N.D. confirms first H1N1 death

An older man from northwestern North Dakota is the state's first confirmed death due to the H1N1 influenza virus, state health officials announced Monday.

An older man from northwestern North Dakota is the state's first confirmed death due to the H1N1 influenza virus, state health officials announced Monday.

The unidentified man was older than 60 and had underlying health conditions that made him more vulnerable to the disease, the officials said.

"This should remind us that influenza, whether seasonal or H1N1, can be a serious illness," Dr. Terry Dwelle, state health officer, said in a telephone conference call.

"Flu is very widespread in North Dakota," added Kirby Kruger, the state epidemiologist, with 1,216 cases reported to the state Health Department since Oct. 1. State officials estimated that 1,100 of those were H1N1.

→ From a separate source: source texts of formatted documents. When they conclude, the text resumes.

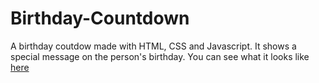 # Birthday-Countdown
A birthday coutdow made with HTML, CSS and Javascript. It shows a special message on the person's birthday. You can see what it looks like [here](https://onanuviie.github.io/Birthday-Countdown/)
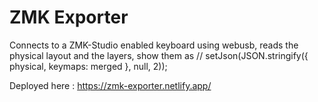 # ZMK Exporter

Connects to a ZMK-Studio enabled keyboard using webusb, reads the physical layout and the layers, show them as   // setJson(JSON.stringify({ physical, keymaps: merged }, null, 2));

Deployed here : https://zmk-exporter.netlify.app/ 
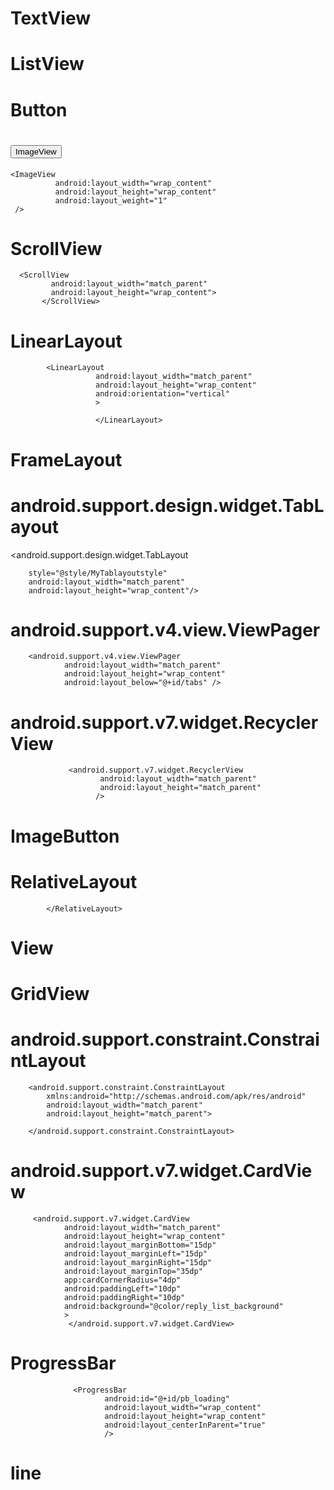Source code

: TextView
===
<TextView
    android:layout_width="match_parent"
    android:layout_height="35dp"
    android:background="#DCDBDB"
    android:gravity="center_vertical"
    android:paddingLeft="20dp"
    android:text="@string/hello_world" />


ListView
===
<ListView
                     android:layout_width="match_parent"
                     android:layout_height="match_parent" />


Button
===
 <Button
        android:layout_width="wrap_content"
        android:layout_height="wrap_content"
        android:text="volley image loader 图片"
  />
ImageView
===
    <ImageView
              android:layout_width="wrap_content"
              android:layout_height="wrap_content"
              android:layout_weight="1"
     />


ScrollView
===
      <ScrollView
             android:layout_width="match_parent"
             android:layout_height="wrap_content">
           </ScrollView>
LinearLayout
===
            <LinearLayout
                       android:layout_width="match_parent"
                       android:layout_height="wrap_content"
                       android:orientation="vertical"
                       >

                       </LinearLayout>

FrameLayout
===
<FrameLayout
                           android:layout_width="match_parent"
                           android:layout_height="match_parent"
                          >
</FrameLayout>

android.support.design.widget.TabLayout
===
  <android.support.design.widget.TabLayout

        style="@style/MyTablayoutstyle"
        android:layout_width="match_parent"
        android:layout_height="wrap_content"/>

android.support.v4.view.ViewPager
===
        <android.support.v4.view.ViewPager
                android:layout_width="match_parent"
                android:layout_height="wrap_content"
                android:layout_below="@+id/tabs" />

android.support.v7.widget.RecyclerView
===
                 <android.support.v7.widget.RecyclerView
                        android:layout_width="match_parent"
                        android:layout_height="match_parent"
                       />
ImageButton
===
 <ImageButton
        android:layout_width="40dp"
        android:layout_height="40dp"
        android:layout_alignParentBottom="true"
        android:layout_alignParentRight="true"
        android:layout_marginBottom="20dp"
        android:layout_marginRight="20dp"
        android:background="@drawable/top_btn"
        android:visibility="gone" />

RelativeLayout
===
   <RelativeLayout
                android:layout_width="wrap_content"
                android:layout_height="170dp"
                android:background="#f00">

            </RelativeLayout>
View
===
 <View
                android:layout_width="match_parent"
                android:layout_height="8dp"
                android:background="#eee" />
GridView
===
 <GridView
        android:layout_width="match_parent"
        android:layout_height="1020dp"
        android:layout_marginTop="10dp"
        android:horizontalSpacing="10dp"
        android:numColumns="2"
        android:verticalSpacing="10dp">
        </GridView>
android.support.constraint.ConstraintLayout
===
        <android.support.constraint.ConstraintLayout
            xmlns:android="http://schemas.android.com/apk/res/android"
            android:layout_width="match_parent"
            android:layout_height="match_parent">

        </android.support.constraint.ConstraintLayout>
android.support.v7.widget.CardView
===
         <android.support.v7.widget.CardView
                android:layout_width="match_parent"
                android:layout_height="wrap_content"
                android:layout_marginBottom="15dp"
                android:layout_marginLeft="15dp"
                android:layout_marginRight="15dp"
                android:layout_marginTop="35dp"
                app:cardCornerRadius="4dp"
                android:paddingLeft="10dp"
                android:paddingRight="10dp"
                android:background="@color/reply_list_background"
                >
                 </android.support.v7.widget.CardView>
                 
 ProgressBar
 ===                
                  <ProgressBar
                         android:id="@+id/pb_loading"
                         android:layout_width="wrap_content"
                         android:layout_height="wrap_content"
                         android:layout_centerInParent="true"
                         />
 line
 ===                        
  <View
         android:layout_marginLeft="8dp"
         android:layout_marginRight="8dp"
         android:background="#44000000"
         android:layout_alignParentBottom="true"
         android:layout_width="match_parent"
         android:layout_height="1dp"/>








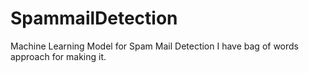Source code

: # SpammailDetection
Machine Learning Model for Spam Mail Detection
I have bag of words approach for making it.
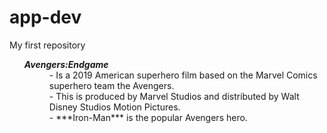 # app-dev
My first repository
<ol>
  <dt><em><strong>Avengers:Endgame</em></strong></dt>
 <dd>- Is a 2019 American superhero film based on the Marvel Comics superhero team the Avengers.</dd>
 <dd>- This is produced by Marvel Studios and distributed by Walt Disney Studios Motion Pictures.</dd>
 <dd>- ***Iron-Man*** is the popular Avengers hero.</dd>
</ol>

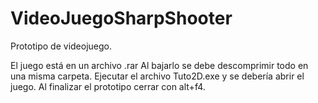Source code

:# VideoJuegoSharpShooter
Prototipo de videojuego.

El juego está en un archivo .rar
Al bajarlo se debe descomprimir todo en una misma carpeta.
Ejecutar el archivo Tuto2D.exe y se debería abrir el juego.
Al finalizar el prototipo cerrar con alt+f4.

The number of reported cases last week was double that of the week before, they said.


Most of the reported cases have involved mild to moderate symptoms and continue to target especially the young. Of the 1,216 reported cases, 428 were children younger than 10 and 459 were ages 10-19. Forty-one cases required hospitalization.

The vague description of the state's first H1N1 fatality is meant to protect the victim's privacy, Dwelle said. The man had not been vaccinated for H1N1.

"He had a very rapid course of illness," Dwelle said.

"Our condolences go out to the family and other loved ones," he said.

Kruger said that about 92 percent of the flu cases reported to the state are H1N1.

"The fact that vaccine has been slow to arrive in the state has been a very frustrating experience to ourselves, the public and providers," Kruger said.

H1N1 vaccine "is continuing to come into the state on a weekly basis," he said, "and we anticipate that by the end of the vaccination campaign, all who want to be vaccinated will be able to get it."

But the delays mean "it is going to take several weeks for enough to get into North Dakota before we open up vaccinations" for high-priority groups, including health care workers, pregnant women, children younger than 5 -- especially children between 6 months and 2 years -- and people with underlying conditions, such as asthma, diabetes and other chronic diseases.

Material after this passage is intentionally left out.